INSTRUCTIONS TO FOLLOW.
Only the lines in the entries below from the line with "highlight key customers." to the line with "Hunt's English Brittle", both included, belong in the answer, transcribed exactly and without pictures.

SUPPLIED DATA.
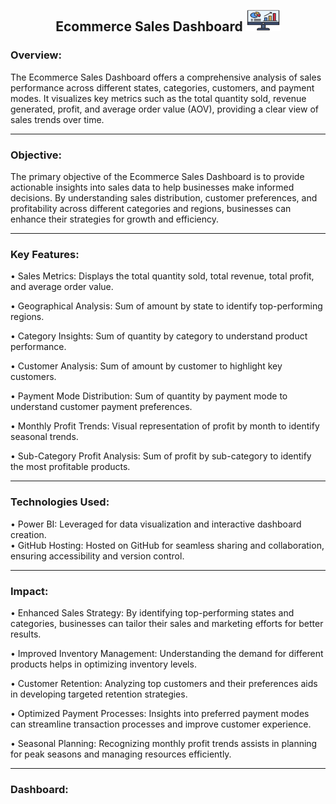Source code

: <h2 align = "Center">Ecommerce Sales Dashboard <img src="images/web-analytics.png" alt="" height="35" width="55"/></h2>

<h3>Overview:</h3>

The Ecommerce Sales Dashboard offers a comprehensive analysis of sales performance across different states, categories, customers, and payment modes. It visualizes key metrics such as the total quantity sold, revenue generated, profit, and average order value (AOV), providing a clear view of sales trends over time.

<hr>

<h3>Objective:</h3>

The primary objective of the Ecommerce Sales Dashboard is to provide actionable insights into sales data to help businesses make informed decisions. By understanding sales distribution, customer preferences, and profitability across different categories and regions, businesses can enhance their strategies for growth and efficiency.
<hr>

<h3>Key Features:</h3>

• Sales Metrics: Displays the total quantity sold, total revenue, total profit, and average order value.

• Geographical Analysis: Sum of amount by state to identify top-performing regions.

• Category Insights: Sum of quantity by category to understand product performance.

• Customer Analysis: Sum of amount by customer to highlight key customers.

• Payment Mode Distribution: Sum of quantity by payment mode to understand customer payment preferences.

• Monthly Profit Trends: Visual representation of profit by month to identify seasonal trends.

• Sub-Category Profit Analysis: Sum of profit by sub-category to identify the most profitable products.

<hr>

<h3>Technologies Used:</h3>

• Power BI: Leveraged for data visualization and interactive dashboard creation.<br>
• GitHub Hosting: Hosted on GitHub for seamless sharing and collaboration, ensuring accessibility and version control.

<hr>

<h3>Impact:</h3>

• Enhanced Sales Strategy: By identifying top-performing states and categories, businesses can tailor their sales and marketing efforts for better results.

• Improved Inventory Management: Understanding the demand for different products helps in optimizing inventory levels.

• Customer Retention: Analyzing top customers and their preferences aids in developing targeted retention strategies.

• Optimized Payment Processes: Insights into preferred payment modes can streamline transaction processes and improve customer experience.

• Seasonal Planning: Recognizing monthly profit trends assists in planning for peak seasons and managing resources efficiently.

<hr>

<h3>Dashboard:</h3>




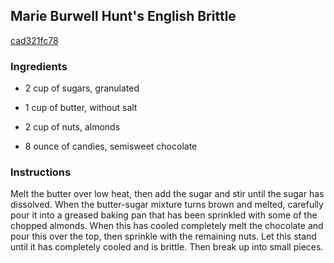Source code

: ## Marie Burwell Hunt's English Brittle

[cad321fc78](http://www.food.com/recipe/marie-burwell-hunts-english-brittle-343639)

### Ingredients

 - 2 cup of sugars, granulated

 - 1 cup of butter, without salt

 - 2 cup of nuts, almonds

 - 8 ounce of candies, semisweet chocolate

### Instructions

Melt the butter over low heat, then add the sugar and stir until the sugar has dissolved. When the butter-sugar mixture turns brown and melted, carefully pour it into a greased baking pan that has been sprinkled with some of the chopped almonds. When this has cooled completely melt the chocolate and pour this over the top, then sprinkle with the remaining nuts. Let this stand until it has completely cooled and is brittle. Then break up into small pieces.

ANSWER BELOW.
• Customer Analysis: Sum of amount by customer to highlight key customers.

• Payment Mode Distribution: Sum of quantity by payment mode to understand customer payment preferences.

• Monthly Profit Trends: Visual representation of profit by month to identify seasonal trends.

• Sub-Category Profit Analysis: Sum of profit by sub-category to identify the most profitable products.

<hr>

<h3>Technologies Used:</h3>

• Power BI: Leveraged for data visualization and interactive dashboard creation.<br>
• GitHub Hosting: Hosted on GitHub for seamless sharing and collaboration, ensuring accessibility and version control.

<hr>

<h3>Impact:</h3>

• Enhanced Sales Strategy: By identifying top-performing states and categories, businesses can tailor their sales and marketing efforts for better results.

• Improved Inventory Management: Understanding the demand for different products helps in optimizing inventory levels.

• Customer Retention: Analyzing top customers and their preferences aids in developing targeted retention strategies.

• Optimized Payment Processes: Insights into preferred payment modes can streamline transaction processes and improve customer experience.

• Seasonal Planning: Recognizing monthly profit trends assists in planning for peak seasons and managing resources efficiently.

<hr>

<h3>Dashboard:</h3>




Source code

: ## Marie Burwell Hunt's English Brittle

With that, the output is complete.